▸ **How to complete this task**
Please find every line in the records below that contains the word "azimuth", and copy it.

▸ **Records for this task**

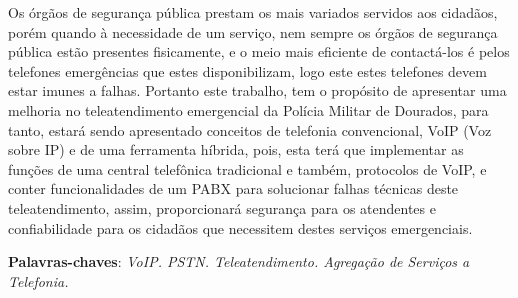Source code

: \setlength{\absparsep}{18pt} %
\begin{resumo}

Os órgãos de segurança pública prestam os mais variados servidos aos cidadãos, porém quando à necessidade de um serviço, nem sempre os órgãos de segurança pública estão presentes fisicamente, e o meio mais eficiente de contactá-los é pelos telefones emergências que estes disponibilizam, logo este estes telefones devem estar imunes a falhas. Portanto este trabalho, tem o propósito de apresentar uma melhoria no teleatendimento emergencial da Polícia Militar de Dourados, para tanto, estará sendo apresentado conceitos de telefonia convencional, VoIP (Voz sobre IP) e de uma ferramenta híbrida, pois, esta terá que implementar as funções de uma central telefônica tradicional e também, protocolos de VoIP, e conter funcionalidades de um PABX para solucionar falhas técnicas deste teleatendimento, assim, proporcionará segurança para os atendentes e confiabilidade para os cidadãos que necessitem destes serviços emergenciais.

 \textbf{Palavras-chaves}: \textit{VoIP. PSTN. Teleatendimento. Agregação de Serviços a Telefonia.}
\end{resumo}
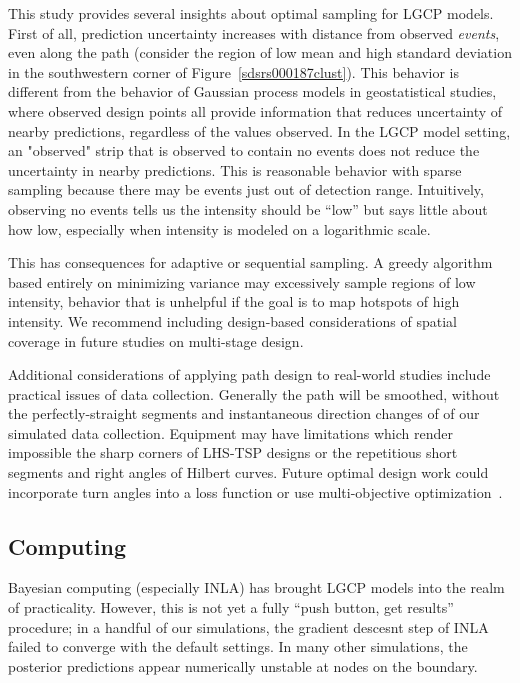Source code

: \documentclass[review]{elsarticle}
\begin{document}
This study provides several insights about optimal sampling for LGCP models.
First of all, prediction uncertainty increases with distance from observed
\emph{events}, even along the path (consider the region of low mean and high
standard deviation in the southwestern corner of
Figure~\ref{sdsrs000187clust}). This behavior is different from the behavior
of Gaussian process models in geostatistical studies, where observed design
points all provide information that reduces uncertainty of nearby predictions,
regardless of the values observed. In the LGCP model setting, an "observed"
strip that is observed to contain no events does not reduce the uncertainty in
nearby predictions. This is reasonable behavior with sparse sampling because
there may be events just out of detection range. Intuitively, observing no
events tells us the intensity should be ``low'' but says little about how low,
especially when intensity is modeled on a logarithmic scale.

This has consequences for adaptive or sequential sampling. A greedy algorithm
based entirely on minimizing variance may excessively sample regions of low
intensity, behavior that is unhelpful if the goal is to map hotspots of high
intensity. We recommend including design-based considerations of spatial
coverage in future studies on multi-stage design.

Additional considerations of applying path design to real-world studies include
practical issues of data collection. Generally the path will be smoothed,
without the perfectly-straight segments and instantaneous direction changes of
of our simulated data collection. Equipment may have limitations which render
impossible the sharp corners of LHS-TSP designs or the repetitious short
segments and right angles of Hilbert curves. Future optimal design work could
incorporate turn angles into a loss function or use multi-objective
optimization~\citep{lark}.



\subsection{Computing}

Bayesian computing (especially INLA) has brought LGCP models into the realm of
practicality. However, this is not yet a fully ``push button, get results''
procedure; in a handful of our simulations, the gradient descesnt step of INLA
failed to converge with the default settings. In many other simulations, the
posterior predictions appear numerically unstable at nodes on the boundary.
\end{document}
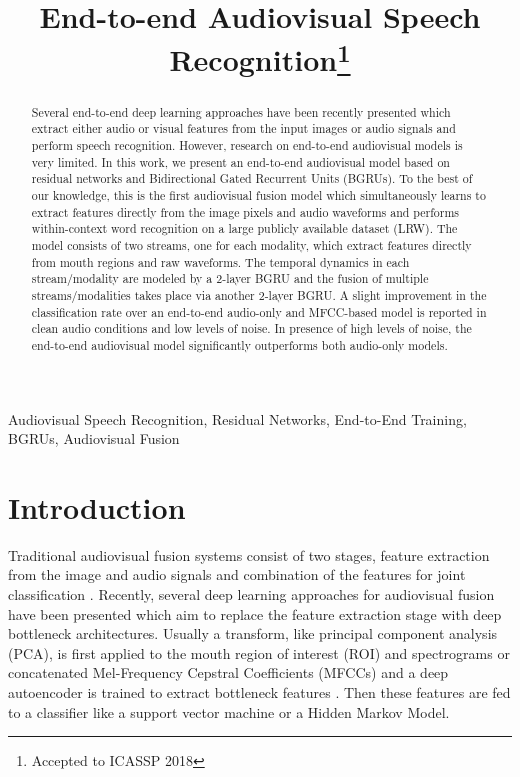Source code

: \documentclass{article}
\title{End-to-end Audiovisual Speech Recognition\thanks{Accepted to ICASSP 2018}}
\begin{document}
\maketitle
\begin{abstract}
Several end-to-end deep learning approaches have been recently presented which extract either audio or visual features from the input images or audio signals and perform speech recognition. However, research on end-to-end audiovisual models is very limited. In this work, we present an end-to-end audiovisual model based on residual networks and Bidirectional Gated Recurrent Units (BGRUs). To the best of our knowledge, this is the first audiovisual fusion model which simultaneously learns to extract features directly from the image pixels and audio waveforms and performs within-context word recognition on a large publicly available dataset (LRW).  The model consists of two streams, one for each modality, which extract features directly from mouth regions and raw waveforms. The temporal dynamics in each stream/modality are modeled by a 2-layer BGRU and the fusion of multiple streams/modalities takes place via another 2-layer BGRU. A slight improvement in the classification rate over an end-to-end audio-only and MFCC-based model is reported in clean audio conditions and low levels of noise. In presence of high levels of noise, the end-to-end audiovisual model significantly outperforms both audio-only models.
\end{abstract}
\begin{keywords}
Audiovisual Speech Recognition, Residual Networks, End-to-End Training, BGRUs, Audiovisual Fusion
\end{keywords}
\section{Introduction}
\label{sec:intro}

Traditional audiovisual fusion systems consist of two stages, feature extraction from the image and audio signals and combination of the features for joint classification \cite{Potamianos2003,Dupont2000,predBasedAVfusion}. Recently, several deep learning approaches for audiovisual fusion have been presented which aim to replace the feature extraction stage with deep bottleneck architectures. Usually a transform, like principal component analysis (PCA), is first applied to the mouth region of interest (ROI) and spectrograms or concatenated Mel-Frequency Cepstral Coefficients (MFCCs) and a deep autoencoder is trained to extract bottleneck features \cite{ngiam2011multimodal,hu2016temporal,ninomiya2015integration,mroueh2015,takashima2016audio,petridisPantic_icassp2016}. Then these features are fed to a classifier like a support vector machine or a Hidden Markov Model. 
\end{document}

* * *

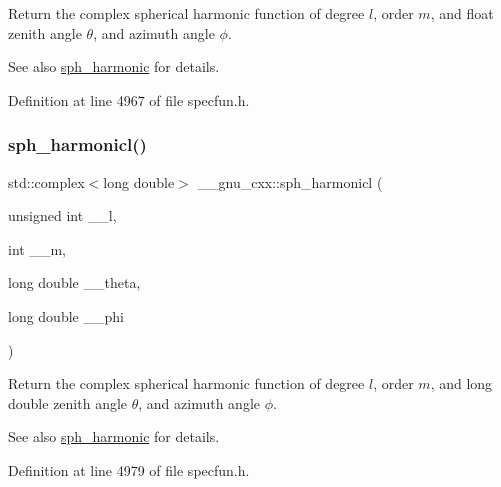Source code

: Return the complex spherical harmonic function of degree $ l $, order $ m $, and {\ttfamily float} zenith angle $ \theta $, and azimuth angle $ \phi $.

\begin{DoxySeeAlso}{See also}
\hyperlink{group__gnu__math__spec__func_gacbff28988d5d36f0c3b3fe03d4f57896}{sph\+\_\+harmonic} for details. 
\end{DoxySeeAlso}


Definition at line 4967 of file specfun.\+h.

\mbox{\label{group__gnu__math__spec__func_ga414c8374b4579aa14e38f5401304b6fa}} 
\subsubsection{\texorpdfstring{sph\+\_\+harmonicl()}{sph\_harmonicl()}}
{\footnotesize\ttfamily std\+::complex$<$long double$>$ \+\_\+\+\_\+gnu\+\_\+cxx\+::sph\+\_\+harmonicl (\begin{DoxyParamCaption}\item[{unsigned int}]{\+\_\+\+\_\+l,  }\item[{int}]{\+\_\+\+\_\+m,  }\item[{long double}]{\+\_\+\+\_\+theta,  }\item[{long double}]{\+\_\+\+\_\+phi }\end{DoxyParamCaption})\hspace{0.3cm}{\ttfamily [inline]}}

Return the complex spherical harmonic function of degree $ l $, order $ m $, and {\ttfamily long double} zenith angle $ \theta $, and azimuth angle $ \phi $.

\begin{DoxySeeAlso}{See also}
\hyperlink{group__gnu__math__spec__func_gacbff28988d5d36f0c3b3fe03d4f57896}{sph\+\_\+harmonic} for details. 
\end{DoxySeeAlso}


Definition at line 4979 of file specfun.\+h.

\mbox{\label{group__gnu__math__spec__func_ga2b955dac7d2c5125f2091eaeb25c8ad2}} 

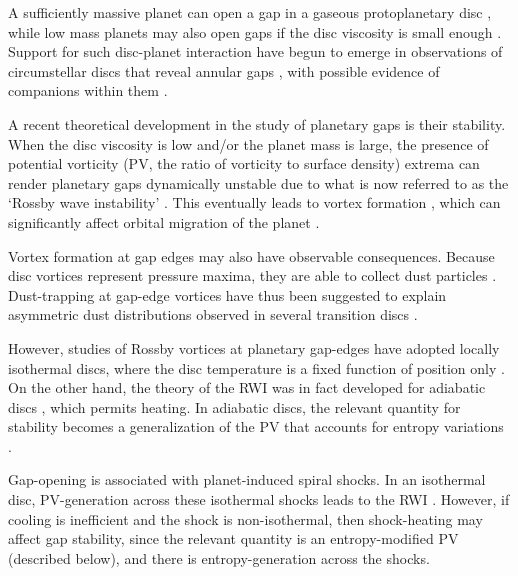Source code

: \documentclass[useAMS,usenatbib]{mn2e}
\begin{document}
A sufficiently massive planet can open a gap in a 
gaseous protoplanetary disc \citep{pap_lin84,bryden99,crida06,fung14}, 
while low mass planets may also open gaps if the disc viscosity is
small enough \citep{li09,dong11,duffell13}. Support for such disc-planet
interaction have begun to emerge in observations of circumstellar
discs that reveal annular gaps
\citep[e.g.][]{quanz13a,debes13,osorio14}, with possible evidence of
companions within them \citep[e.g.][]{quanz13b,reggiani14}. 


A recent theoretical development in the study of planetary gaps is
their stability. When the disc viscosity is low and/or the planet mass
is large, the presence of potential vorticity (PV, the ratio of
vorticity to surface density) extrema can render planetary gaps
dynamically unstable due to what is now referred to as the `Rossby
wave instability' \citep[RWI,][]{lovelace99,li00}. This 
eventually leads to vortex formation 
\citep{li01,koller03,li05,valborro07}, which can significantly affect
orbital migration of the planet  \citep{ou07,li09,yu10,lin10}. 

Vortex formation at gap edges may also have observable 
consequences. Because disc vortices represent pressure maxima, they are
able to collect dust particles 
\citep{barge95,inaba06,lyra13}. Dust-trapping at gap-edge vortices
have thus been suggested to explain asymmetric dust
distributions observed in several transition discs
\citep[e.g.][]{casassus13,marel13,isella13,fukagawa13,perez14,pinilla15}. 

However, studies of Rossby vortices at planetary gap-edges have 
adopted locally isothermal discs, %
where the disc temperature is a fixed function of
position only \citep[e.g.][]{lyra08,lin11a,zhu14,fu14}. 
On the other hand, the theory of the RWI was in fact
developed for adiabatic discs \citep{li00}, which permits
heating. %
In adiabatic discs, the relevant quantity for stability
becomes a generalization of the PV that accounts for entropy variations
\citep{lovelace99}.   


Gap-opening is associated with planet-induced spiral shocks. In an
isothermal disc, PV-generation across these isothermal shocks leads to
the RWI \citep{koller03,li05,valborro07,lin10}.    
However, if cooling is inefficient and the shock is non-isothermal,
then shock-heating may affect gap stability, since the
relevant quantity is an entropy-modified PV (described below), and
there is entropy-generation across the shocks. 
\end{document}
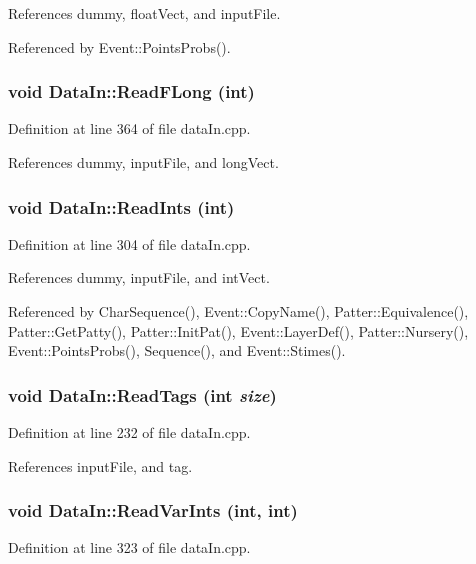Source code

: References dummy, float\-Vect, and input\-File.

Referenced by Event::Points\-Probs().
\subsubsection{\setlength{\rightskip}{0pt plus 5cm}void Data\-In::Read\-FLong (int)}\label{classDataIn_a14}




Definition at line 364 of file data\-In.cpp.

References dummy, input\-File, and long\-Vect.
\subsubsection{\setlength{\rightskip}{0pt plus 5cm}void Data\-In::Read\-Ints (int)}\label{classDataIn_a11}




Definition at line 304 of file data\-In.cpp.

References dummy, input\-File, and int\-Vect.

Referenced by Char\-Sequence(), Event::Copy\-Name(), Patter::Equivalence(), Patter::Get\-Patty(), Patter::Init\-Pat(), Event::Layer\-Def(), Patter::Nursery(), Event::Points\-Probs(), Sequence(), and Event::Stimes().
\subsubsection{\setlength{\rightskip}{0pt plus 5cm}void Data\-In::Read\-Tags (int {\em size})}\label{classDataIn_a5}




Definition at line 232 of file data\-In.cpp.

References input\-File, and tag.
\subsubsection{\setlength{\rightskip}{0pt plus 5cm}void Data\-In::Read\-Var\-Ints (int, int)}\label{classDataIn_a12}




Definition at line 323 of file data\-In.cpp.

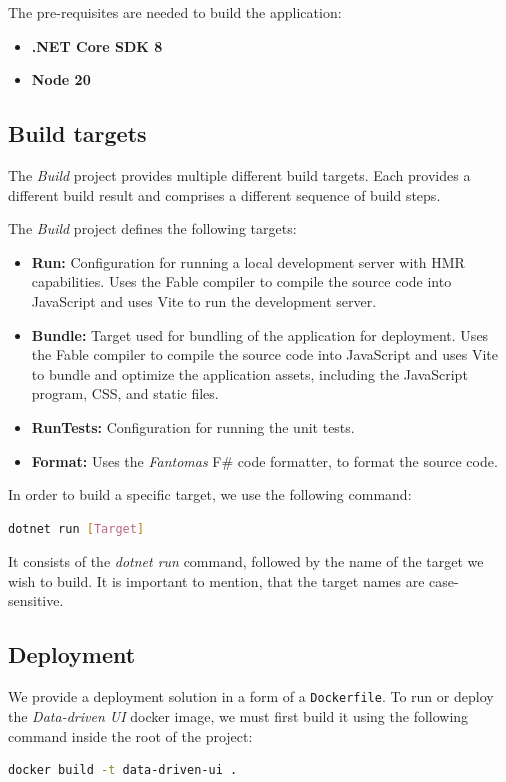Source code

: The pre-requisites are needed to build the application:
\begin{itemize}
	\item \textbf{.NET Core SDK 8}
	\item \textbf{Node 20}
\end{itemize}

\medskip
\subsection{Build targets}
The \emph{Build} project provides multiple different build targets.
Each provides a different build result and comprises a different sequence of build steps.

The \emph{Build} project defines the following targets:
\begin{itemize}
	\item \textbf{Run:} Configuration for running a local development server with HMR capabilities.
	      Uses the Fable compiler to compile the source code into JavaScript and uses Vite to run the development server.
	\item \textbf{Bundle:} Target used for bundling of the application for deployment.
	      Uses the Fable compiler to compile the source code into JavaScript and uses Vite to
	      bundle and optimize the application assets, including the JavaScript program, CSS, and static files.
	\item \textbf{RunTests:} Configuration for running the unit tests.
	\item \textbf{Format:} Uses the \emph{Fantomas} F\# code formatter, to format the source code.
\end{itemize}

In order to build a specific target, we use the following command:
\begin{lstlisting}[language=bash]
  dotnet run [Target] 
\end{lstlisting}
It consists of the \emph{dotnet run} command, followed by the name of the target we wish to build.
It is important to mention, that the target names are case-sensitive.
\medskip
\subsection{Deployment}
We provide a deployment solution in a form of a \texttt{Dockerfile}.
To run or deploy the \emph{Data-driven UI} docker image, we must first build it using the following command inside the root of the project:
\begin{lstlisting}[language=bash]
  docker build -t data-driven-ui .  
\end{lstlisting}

...

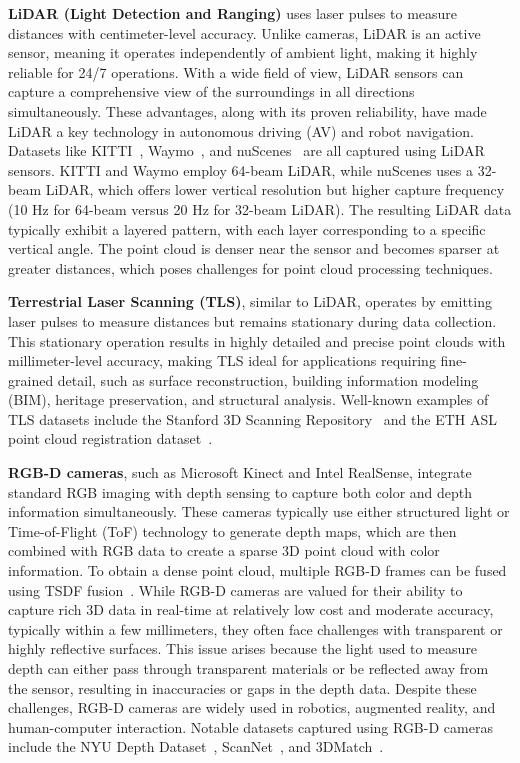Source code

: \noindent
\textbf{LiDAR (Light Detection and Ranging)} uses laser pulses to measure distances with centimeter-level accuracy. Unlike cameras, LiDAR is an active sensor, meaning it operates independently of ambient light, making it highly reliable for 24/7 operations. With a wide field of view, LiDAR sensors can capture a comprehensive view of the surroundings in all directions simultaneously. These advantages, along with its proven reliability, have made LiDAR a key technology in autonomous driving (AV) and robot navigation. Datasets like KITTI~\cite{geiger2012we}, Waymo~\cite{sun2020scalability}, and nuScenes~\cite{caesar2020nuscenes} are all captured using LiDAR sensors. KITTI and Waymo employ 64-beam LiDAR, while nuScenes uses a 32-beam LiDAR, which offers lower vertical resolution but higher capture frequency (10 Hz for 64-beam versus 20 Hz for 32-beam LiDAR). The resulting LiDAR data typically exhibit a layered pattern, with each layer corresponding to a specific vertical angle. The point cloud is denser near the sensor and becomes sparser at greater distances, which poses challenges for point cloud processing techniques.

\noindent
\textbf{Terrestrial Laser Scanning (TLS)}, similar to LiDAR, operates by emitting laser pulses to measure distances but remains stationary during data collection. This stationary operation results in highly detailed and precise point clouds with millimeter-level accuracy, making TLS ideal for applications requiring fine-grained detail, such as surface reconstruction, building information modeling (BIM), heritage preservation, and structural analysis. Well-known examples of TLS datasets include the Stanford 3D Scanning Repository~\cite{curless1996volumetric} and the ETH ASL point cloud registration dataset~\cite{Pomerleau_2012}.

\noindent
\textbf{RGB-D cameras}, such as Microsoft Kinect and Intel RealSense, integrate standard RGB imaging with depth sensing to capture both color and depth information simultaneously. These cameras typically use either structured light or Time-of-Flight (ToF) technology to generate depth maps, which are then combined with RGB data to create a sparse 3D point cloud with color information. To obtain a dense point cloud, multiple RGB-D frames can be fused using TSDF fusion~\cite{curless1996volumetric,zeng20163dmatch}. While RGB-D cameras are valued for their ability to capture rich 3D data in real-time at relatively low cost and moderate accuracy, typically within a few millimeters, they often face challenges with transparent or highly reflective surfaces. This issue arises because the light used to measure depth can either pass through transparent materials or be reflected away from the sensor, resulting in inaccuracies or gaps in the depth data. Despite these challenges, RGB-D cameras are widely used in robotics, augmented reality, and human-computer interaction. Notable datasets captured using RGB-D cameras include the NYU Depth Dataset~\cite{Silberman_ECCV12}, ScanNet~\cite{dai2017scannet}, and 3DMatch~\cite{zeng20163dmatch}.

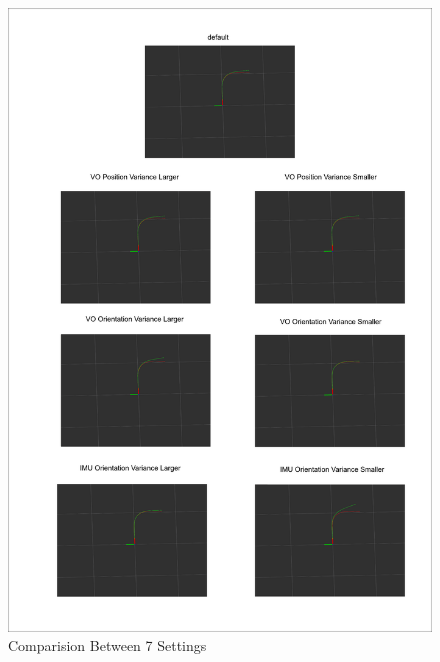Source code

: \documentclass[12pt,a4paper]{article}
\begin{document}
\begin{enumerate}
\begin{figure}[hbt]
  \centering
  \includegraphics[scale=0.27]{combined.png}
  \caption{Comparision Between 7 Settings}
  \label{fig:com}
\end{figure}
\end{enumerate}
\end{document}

▸ **Answer for the task**
: Return the complex spherical harmonic function of degree $ l $, order $ m $, and {\ttfamily float} zenith angle $ \theta $, and azimuth angle $ \phi $.
Return the complex spherical harmonic function of degree $ l $, order $ m $, and {\ttfamily long double} zenith angle $ \theta $, and azimuth angle $ \phi $.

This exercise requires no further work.